Sirtuin 2 Prevents Liver Steatosis and Metabolic Disorders by Deacetylation of Hepatocyte Nuclear Factor 4α

Background and Aims Sirtuin 2 (SIRT2), an NAD(+)-dependent deacetylase, is involved in various cellular processes regulating metabolic homeostasis and inflammatory responses; however, its role in hepatic steatosis and related metabolic disorders is unknown. Approach and Results Integrating the published genomic data on NAFLD samples from humans and rodents available in the Gene Expression Omnibus, we found that SIRT2 was significantly down-regulated in livers from patients with advanced NAFLD and high-fat diet (HFD)-induced NAFLD mice. This study further revealed that SIRT2 was markedly decreased in obese (ob/ob) mice and in palmitate-treated HepG2 cells. Restoration of hepatic SIRT2 expression in ob/ob or HFD-fed mice largely alleviated insulin resistance, hepatic steatosis, and systematic inflammation, whereas SIRT2 liver-specific ablation exacerbated these metabolic dysfunctions in HFD-fed C57BL/6J mice. Mechanistically, SIRT2 stabilized the hepatocyte nuclear factor 4 alpha (HNF4 alpha) protein by binding to and deacetylating HNF4 alpha on lysine 458. Furthermore, HNF4 alpha was sufficient to mediate SIRT2 function, and SIRT2-HNF4 alpha interaction was required for SIRT2 function both in vivo and in vitro.
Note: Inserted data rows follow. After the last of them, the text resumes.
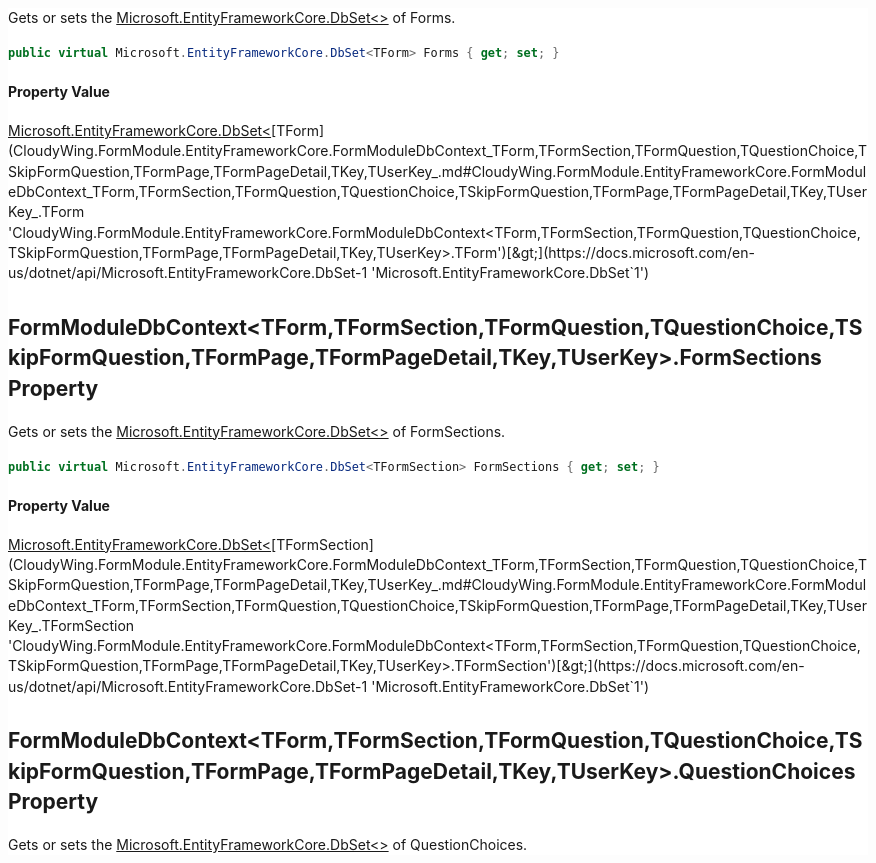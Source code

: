 Gets or sets the [Microsoft.EntityFrameworkCore.DbSet&lt;&gt;](https://docs.microsoft.com/en-us/dotnet/api/Microsoft.EntityFrameworkCore.DbSet-1 'Microsoft.EntityFrameworkCore.DbSet`1') of Forms.

```csharp
public virtual Microsoft.EntityFrameworkCore.DbSet<TForm> Forms { get; set; }
```

#### Property Value
[Microsoft.EntityFrameworkCore.DbSet&lt;](https://docs.microsoft.com/en-us/dotnet/api/Microsoft.EntityFrameworkCore.DbSet-1 'Microsoft.EntityFrameworkCore.DbSet`1')[TForm](CloudyWing.FormModule.EntityFrameworkCore.FormModuleDbContext_TForm,TFormSection,TFormQuestion,TQuestionChoice,TSkipFormQuestion,TFormPage,TFormPageDetail,TKey,TUserKey_.md#CloudyWing.FormModule.EntityFrameworkCore.FormModuleDbContext_TForm,TFormSection,TFormQuestion,TQuestionChoice,TSkipFormQuestion,TFormPage,TFormPageDetail,TKey,TUserKey_.TForm 'CloudyWing.FormModule.EntityFrameworkCore.FormModuleDbContext<TForm,TFormSection,TFormQuestion,TQuestionChoice,TSkipFormQuestion,TFormPage,TFormPageDetail,TKey,TUserKey>.TForm')[&gt;](https://docs.microsoft.com/en-us/dotnet/api/Microsoft.EntityFrameworkCore.DbSet-1 'Microsoft.EntityFrameworkCore.DbSet`1')

<a name='CloudyWing.FormModule.EntityFrameworkCore.FormModuleDbContext_TForm,TFormSection,TFormQuestion,TQuestionChoice,TSkipFormQuestion,TFormPage,TFormPageDetail,TKey,TUserKey_.FormSections'></a>

## FormModuleDbContext<TForm,TFormSection,TFormQuestion,TQuestionChoice,TSkipFormQuestion,TFormPage,TFormPageDetail,TKey,TUserKey>.FormSections Property

Gets or sets the [Microsoft.EntityFrameworkCore.DbSet&lt;&gt;](https://docs.microsoft.com/en-us/dotnet/api/Microsoft.EntityFrameworkCore.DbSet-1 'Microsoft.EntityFrameworkCore.DbSet`1') of FormSections.

```csharp
public virtual Microsoft.EntityFrameworkCore.DbSet<TFormSection> FormSections { get; set; }
```

#### Property Value
[Microsoft.EntityFrameworkCore.DbSet&lt;](https://docs.microsoft.com/en-us/dotnet/api/Microsoft.EntityFrameworkCore.DbSet-1 'Microsoft.EntityFrameworkCore.DbSet`1')[TFormSection](CloudyWing.FormModule.EntityFrameworkCore.FormModuleDbContext_TForm,TFormSection,TFormQuestion,TQuestionChoice,TSkipFormQuestion,TFormPage,TFormPageDetail,TKey,TUserKey_.md#CloudyWing.FormModule.EntityFrameworkCore.FormModuleDbContext_TForm,TFormSection,TFormQuestion,TQuestionChoice,TSkipFormQuestion,TFormPage,TFormPageDetail,TKey,TUserKey_.TFormSection 'CloudyWing.FormModule.EntityFrameworkCore.FormModuleDbContext<TForm,TFormSection,TFormQuestion,TQuestionChoice,TSkipFormQuestion,TFormPage,TFormPageDetail,TKey,TUserKey>.TFormSection')[&gt;](https://docs.microsoft.com/en-us/dotnet/api/Microsoft.EntityFrameworkCore.DbSet-1 'Microsoft.EntityFrameworkCore.DbSet`1')

<a name='CloudyWing.FormModule.EntityFrameworkCore.FormModuleDbContext_TForm,TFormSection,TFormQuestion,TQuestionChoice,TSkipFormQuestion,TFormPage,TFormPageDetail,TKey,TUserKey_.QuestionChoices'></a>

## FormModuleDbContext<TForm,TFormSection,TFormQuestion,TQuestionChoice,TSkipFormQuestion,TFormPage,TFormPageDetail,TKey,TUserKey>.QuestionChoices Property

Gets or sets the [Microsoft.EntityFrameworkCore.DbSet&lt;&gt;](https://docs.microsoft.com/en-us/dotnet/api/Microsoft.EntityFrameworkCore.DbSet-1 'Microsoft.EntityFrameworkCore.DbSet`1') of QuestionChoices.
Conclusions Collectively, the present study provided evidence that SIRT2 functions as a crucial negative regulator in NAFLD and related metabolic disorders and that targeting the SIRT2-HNF4 alpha pathway may be a promising strategy for NAFLD treatment.

Automated summary

The study showed that SIRT2 is significantly down-regulated in patients with NAFLD and HFD-induced NAFLD mice, restoring its expression in the liver can alleviate insulin resistance, hepatic steatosis, and systemic inflammation. Targeting the SIRT2-HNF4 alpha pathway may be a promising strategy for NAFLD treatment.